Ingomar Methodist: Big Things Expected from Small Groups


LaRussa, Tony, Tribune-Review/Pittsburgh Tribune-Review


Like any pastor, the Rev. David Streets loves to see a packed house for Sunday worship at Ingomar United Methodist Church.

But sometimes a crowd, no matter how vibrant, isn't the best place to nurture an individual's spiritual growth.

"We know that any time you have a large group, there are always people who feel they are on the fringe," said Streets, whose latest recruiting effort focuses on creating smaller, not larger, opportunities for prayer and worship.

"Small group ministry is a good way for people to build friendships and grow together spiritually, which is not as easy to do when dealing with a large number of people."

Streets said having church members meet in small groups is not meant to replace larger services, but rather to enhance what is already being offered.
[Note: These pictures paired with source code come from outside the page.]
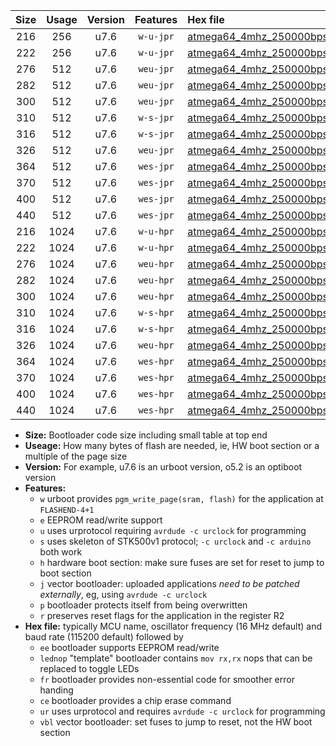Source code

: |Size|Usage|Version|Features|Hex file|
|:-:|:-:|:-:|:-:|:--|
|216|256|u7.6|`w-u-jpr`|[atmega64_4mhz_250000bps_ur_vbl.hex](https://raw.githubusercontent.com/stefanrueger/urboot/main//atmega64_4mhz_250000bps_ur_vbl.hex)|
|222|256|u7.6|`w-u-jpr`|[atmega64_4mhz_250000bps_lednop_ur_vbl.hex](https://raw.githubusercontent.com/stefanrueger/urboot/main//atmega64_4mhz_250000bps_lednop_ur_vbl.hex)|
|276|512|u7.6|`weu-jpr`|[atmega64_4mhz_250000bps_ee_ur_vbl.hex](https://raw.githubusercontent.com/stefanrueger/urboot/main//atmega64_4mhz_250000bps_ee_ur_vbl.hex)|
|282|512|u7.6|`weu-jpr`|[atmega64_4mhz_250000bps_ee_lednop_ur_vbl.hex](https://raw.githubusercontent.com/stefanrueger/urboot/main//atmega64_4mhz_250000bps_ee_lednop_ur_vbl.hex)|
|300|512|u7.6|`weu-jpr`|[atmega64_4mhz_250000bps_ee_lednop_fr_ur_vbl.hex](https://raw.githubusercontent.com/stefanrueger/urboot/main//atmega64_4mhz_250000bps_ee_lednop_fr_ur_vbl.hex)|
|310|512|u7.6|`w-s-jpr`|[atmega64_4mhz_250000bps_vbl.hex](https://raw.githubusercontent.com/stefanrueger/urboot/main//atmega64_4mhz_250000bps_vbl.hex)|
|316|512|u7.6|`w-s-jpr`|[atmega64_4mhz_250000bps_lednop_vbl.hex](https://raw.githubusercontent.com/stefanrueger/urboot/main//atmega64_4mhz_250000bps_lednop_vbl.hex)|
|326|512|u7.6|`weu-jpr`|[atmega64_4mhz_250000bps_ee_lednop_fr_ce_ur_vbl.hex](https://raw.githubusercontent.com/stefanrueger/urboot/main//atmega64_4mhz_250000bps_ee_lednop_fr_ce_ur_vbl.hex)|
|364|512|u7.6|`wes-jpr`|[atmega64_4mhz_250000bps_ee_vbl.hex](https://raw.githubusercontent.com/stefanrueger/urboot/main//atmega64_4mhz_250000bps_ee_vbl.hex)|
|370|512|u7.6|`wes-jpr`|[atmega64_4mhz_250000bps_ee_lednop_vbl.hex](https://raw.githubusercontent.com/stefanrueger/urboot/main//atmega64_4mhz_250000bps_ee_lednop_vbl.hex)|
|400|512|u7.6|`wes-jpr`|[atmega64_4mhz_250000bps_ee_lednop_fr_vbl.hex](https://raw.githubusercontent.com/stefanrueger/urboot/main//atmega64_4mhz_250000bps_ee_lednop_fr_vbl.hex)|
|440|512|u7.6|`wes-jpr`|[atmega64_4mhz_250000bps_ee_lednop_fr_ce_vbl.hex](https://raw.githubusercontent.com/stefanrueger/urboot/main//atmega64_4mhz_250000bps_ee_lednop_fr_ce_vbl.hex)|
|216|1024|u7.6|`w-u-hpr`|[atmega64_4mhz_250000bps_ur.hex](https://raw.githubusercontent.com/stefanrueger/urboot/main//atmega64_4mhz_250000bps_ur.hex)|
|222|1024|u7.6|`w-u-hpr`|[atmega64_4mhz_250000bps_lednop_ur.hex](https://raw.githubusercontent.com/stefanrueger/urboot/main//atmega64_4mhz_250000bps_lednop_ur.hex)|
|276|1024|u7.6|`weu-hpr`|[atmega64_4mhz_250000bps_ee_ur.hex](https://raw.githubusercontent.com/stefanrueger/urboot/main//atmega64_4mhz_250000bps_ee_ur.hex)|
|282|1024|u7.6|`weu-hpr`|[atmega64_4mhz_250000bps_ee_lednop_ur.hex](https://raw.githubusercontent.com/stefanrueger/urboot/main//atmega64_4mhz_250000bps_ee_lednop_ur.hex)|
|300|1024|u7.6|`weu-hpr`|[atmega64_4mhz_250000bps_ee_lednop_fr_ur.hex](https://raw.githubusercontent.com/stefanrueger/urboot/main//atmega64_4mhz_250000bps_ee_lednop_fr_ur.hex)|
|310|1024|u7.6|`w-s-hpr`|[atmega64_4mhz_250000bps.hex](https://raw.githubusercontent.com/stefanrueger/urboot/main//atmega64_4mhz_250000bps.hex)|
|316|1024|u7.6|`w-s-hpr`|[atmega64_4mhz_250000bps_lednop.hex](https://raw.githubusercontent.com/stefanrueger/urboot/main//atmega64_4mhz_250000bps_lednop.hex)|
|326|1024|u7.6|`weu-hpr`|[atmega64_4mhz_250000bps_ee_lednop_fr_ce_ur.hex](https://raw.githubusercontent.com/stefanrueger/urboot/main//atmega64_4mhz_250000bps_ee_lednop_fr_ce_ur.hex)|
|364|1024|u7.6|`wes-hpr`|[atmega64_4mhz_250000bps_ee.hex](https://raw.githubusercontent.com/stefanrueger/urboot/main//atmega64_4mhz_250000bps_ee.hex)|
|370|1024|u7.6|`wes-hpr`|[atmega64_4mhz_250000bps_ee_lednop.hex](https://raw.githubusercontent.com/stefanrueger/urboot/main//atmega64_4mhz_250000bps_ee_lednop.hex)|
|400|1024|u7.6|`wes-hpr`|[atmega64_4mhz_250000bps_ee_lednop_fr.hex](https://raw.githubusercontent.com/stefanrueger/urboot/main//atmega64_4mhz_250000bps_ee_lednop_fr.hex)|
|440|1024|u7.6|`wes-hpr`|[atmega64_4mhz_250000bps_ee_lednop_fr_ce.hex](https://raw.githubusercontent.com/stefanrueger/urboot/main//atmega64_4mhz_250000bps_ee_lednop_fr_ce.hex)|

- **Size:** Bootloader code size including small table at top end
- **Useage:** How many bytes of flash are needed, ie, HW boot section or a multiple of the page size
- **Version:** For example, u7.6 is an urboot version, o5.2 is an optiboot version
- **Features:**
  + `w` urboot provides `pgm_write_page(sram, flash)` for the application at `FLASHEND-4+1`
  + `e` EEPROM read/write support
  + `u` uses urprotocol requiring `avrdude -c urclock` for programming
  + `s` uses skeleton of STK500v1 protocol; `-c urclock` and `-c arduino` both work
  + `h` hardware boot section: make sure fuses are set for reset to jump to boot section
  + `j` vector bootloader: uploaded applications *need to be patched externally*, eg, using `avrdude -c urclock`
  + `p` bootloader protects itself from being overwritten
  + `r` preserves reset flags for the application in the register R2
- **Hex file:** typically MCU name, oscillator frequency (16 MHz default) and baud rate (115200 default) followed by
  + `ee` bootloader supports EEPROM read/write
  + `lednop` "template" bootloader contains `mov rx,rx` nops that can be replaced to toggle LEDs
  + `fr` bootloader provides non-essential code for smoother error handing
  + `ce` bootloader provides a chip erase command
  + `ur` uses urprotocol and requires `avrdude -c urclock` for programming
  + `vbl` vector bootloader: set fuses to jump to reset, not the HW boot section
In the coming weeks, Ingomar Church will begin training people to head small groups that will meet to discuss biblical issues and other topics.

Kim Levings, vice president of the Vista, Calif.-based company Outreach Inc., which supplies churches with educational and marketing materials, said there is a growing interest nationwide in small group ministry.

"More and more churches around the country are discovering that it is very easy for people to bounce in and out of church if they are not regularly involved in small group meetings," she said.

"Small groups are a great way to reach out to people who are not engaged or may not even know how they can get involved."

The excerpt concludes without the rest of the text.